I do have some close friends. That does not mean that I think they will validate me whenever I feel that I need it. And they may have issues that may not allow them to be there for me in ways that I would like. They may not always be there when I have a problem. And I may not always confide my problems to them as it is always hard to know what to share and what to just ride out until it passes. And I am limited in what I can give friends as well. Even with my local friends, I have trouble seeing them in person and I know my one friend could really use more face to face socialization. I even fall short in calling her or emailing her sometimes.
With all our shortcomings, I am grateful for mutual friends. I am also grateful for whatever level of friendship that someone can give. A smile and a friendly face go a long way. Someone laughing at something that I say makes me feel good. I try to feel people out and to respect their boundaries. And I have some really shy friends with social phobias and another with perfectionism who both limit exchanging emails because of those problems. And because I know that about them, I accept that. I do not expect them to do more than they feel they are able to at the time. When I hear from either of them, it makes me feel so good because I know that they are taking a risk.
I realized a few years ago that it is a blessing to be able to be emotionally available to people. I have my limits as a human. However, I think that it is something that I am good at where someone else might be really good at rendering another type of service.
I do not feel lonely very often. I am so grateful for that. And I really like message boards as I can share thoughts, feelings, and poetry. I like discussions a lot. I don't do as well in chat rooms or chat boxes. Maybe it is because I am kind of shy in some ways still and very shy in other ways. But I have enjoyed chatting with my friends here. I do much better on message boards though as I can express my thoughts more and have time to think out responses. Sometimes I don't think too much before jumping in there though.

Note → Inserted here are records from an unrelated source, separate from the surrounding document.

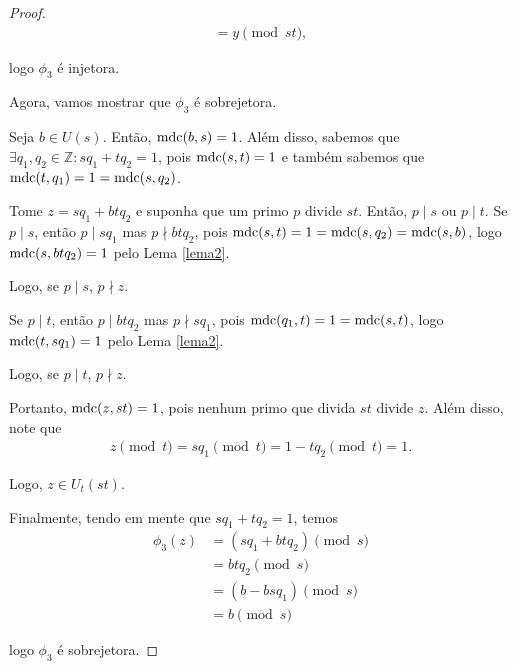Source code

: \begin{proof}
\begin{align*}
            = y\pmod {st},
		\end{align*}
		\par\vspace{0.3cm} logo $\phi_3$ é injetora. 
		\par\vspace{0.3cm} Agora, vamos mostrar que $\phi_3$ é sobrejetora.
		\par\vspace{0.3cm} Seja $b\in U(s)$. Então, $\operatorname{mdc}(b,s) = 1$.
		Além disso, sabemos que 
		$\exists q_1, q_2\in\mathbb{Z}: sq_1 + tq_2 = 1$, pois 
		$\operatorname{mdc}(s,t) = 1$ e também sabemos que $\operatorname{mdc}(t,q_1) = 1 = \operatorname{mdc}(s, q_2)$.
		\par\vspace{0.3cm} Tome $z = sq_1 + btq_2$ e suponha que um primo 
		$p$ divide $st$. Então, $p\mid s$ ou $p\mid t$. Se $p\mid s$, então
		$p\mid sq_1$ mas $p\nmid btq_2$, pois 
		$\operatorname{mdc}(s,t) = 1 = \operatorname{mdc}(s,q_2) = \operatorname{mdc}(s,b)$, logo $\operatorname{mdc}(s, btq_2) = 1$
		pelo Lema \ref{lema2}.
		\par\vspace{0.3cm} Logo, se $p\mid s$, $p\nmid z$.
		\par\vspace{0.3cm} Se $p\mid t$, então $p\mid btq_2$ mas 
		$p\nmid sq_1$, pois $\operatorname{mdc}(q_1, t) = 1 = \operatorname{mdc}(s,t)$, logo 
		$\operatorname{mdc}(t, sq_1) = 1$ pelo Lema \ref{lema2}.
		\par\vspace{0.3cm} Logo, se $p\mid t$, $p\nmid z$.
		\par\vspace{0.3cm} Portanto, $\operatorname{mdc}(z, st) = 1$, pois nenhum 
		primo que divida $st$ divide $z$. Além disso, note que 
		\begin{align*}
		    z\pmod t 
		    = sq_1\pmod t 
		    = 1 - tq_2 \pmod t 
		    = 1.
		\end{align*} 
		\par\vspace{0.3cm} Logo, $z\in U_t(st)$.
		\par\vspace{0.3cm} Finalmente, tendo em mente que 
		$sq_1 + tq_2 = 1$, temos
		\begin{align*}
		\phi_3(z) 
		&= (sq_1 + btq_2)\pmod s \\ 
		&= btq_2\pmod s \\ 
		&= (b - bsq_1)\pmod s \\ 
		&= b\pmod s
		\end{align*}
		\par\vspace{0.3cm}logo $\phi_3$ é sobrejetora.
	\end{proof}

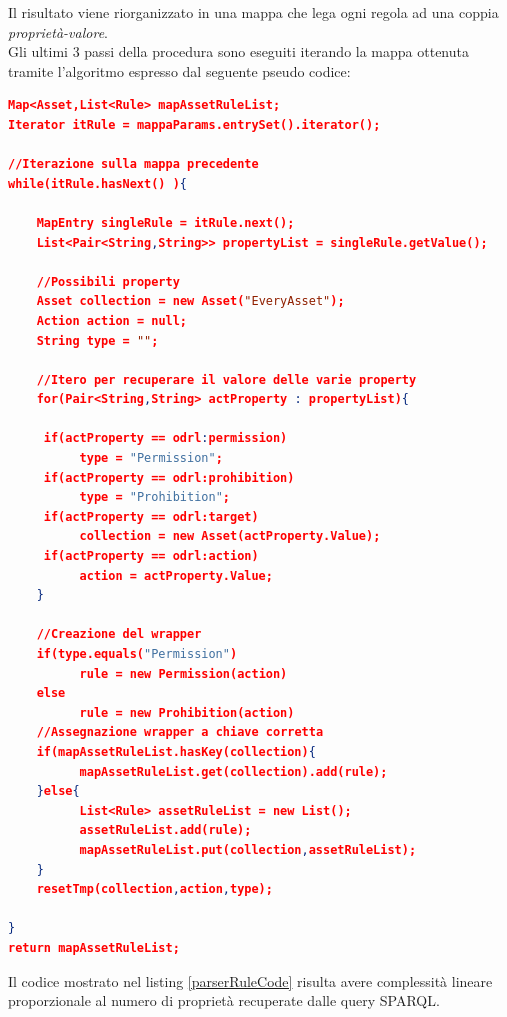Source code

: \documentclass[12pt,a4paper,twoside]{book}
\begin{document}
Il risultato viene riorganizzato in una mappa che lega ogni regola ad una coppia \textit{proprietà-valore}.\\
Gli ultimi 3 passi della procedura sono eseguiti iterando la mappa ottenuta tramite l'algoritmo espresso dal seguente pseudo codice:
\begin{lstlisting}[language=json,firstnumber=1,caption={Pseudo codice per il popolamento della mappa finale},captionpos=b,label=parserRuleCode]
Map<Asset,List<Rule> mapAssetRuleList;
Iterator itRule = mappaParams.entrySet().iterator();

//Iterazione sulla mappa precedente
while(itRule.hasNext() ){

    MapEntry singleRule = itRule.next();
    List<Pair<String,String>> propertyList = singleRule.getValue();
    
    //Possibili property
    Asset collection = new Asset("EveryAsset");
    Action action = null;
    String type = "";
    
    //Itero per recuperare il valore delle varie property
	for(Pair<String,String> actProperty : propertyList){

	 if(actProperty == odrl:permission)
          type = "Permission";
	 if(actProperty == odrl:prohibition)
          type = "Prohibition";
	 if(actProperty == odrl:target)
          collection = new Asset(actProperty.Value);
	 if(actProperty == odrl:action)
	      action = actProperty.Value;
	}
	
    //Creazione del wrapper
    if(type.equals("Permission")
          rule = new Permission(action)
    else
          rule = new Prohibition(action)
    //Assegnazione wrapper a chiave corretta
    if(mapAssetRuleList.hasKey(collection){
          mapAssetRuleList.get(collection).add(rule);     
    }else{
          List<Rule> assetRuleList = new List();
          assetRuleList.add(rule);
          mapAssetRuleList.put(collection,assetRuleList);
    }
    resetTmp(collection,action,type);

}
return mapAssetRuleList;
\end{lstlisting}
Il codice mostrato nel listing \ref{parserRuleCode} risulta avere complessità lineare proporzionale al numero di proprietà recuperate dalle query SPARQL.
\end{document}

I am straying from the purpose of this thread. In short, I am grateful for acquintances, friends, moderately close friends, very close friends, and everything in between. And I know you are not suppose to introduce something new in a conclusion, but I will break that rule. I have had a couple people reject me or at least it felt like that. I don't think any of you know them as they are not on forums that I know of. And it hurt a lot and made me question myself a lot. And yet in their rejecting me, it makes me so grateful for those in my ward, in my family, in my Stake, and those online who make me feel like I am of worth and that I have something worth saying and that I am worth getting to know. Be assured that I do not have major self-esteem areas in that area. I like myself. And I have friends that I believe really like me!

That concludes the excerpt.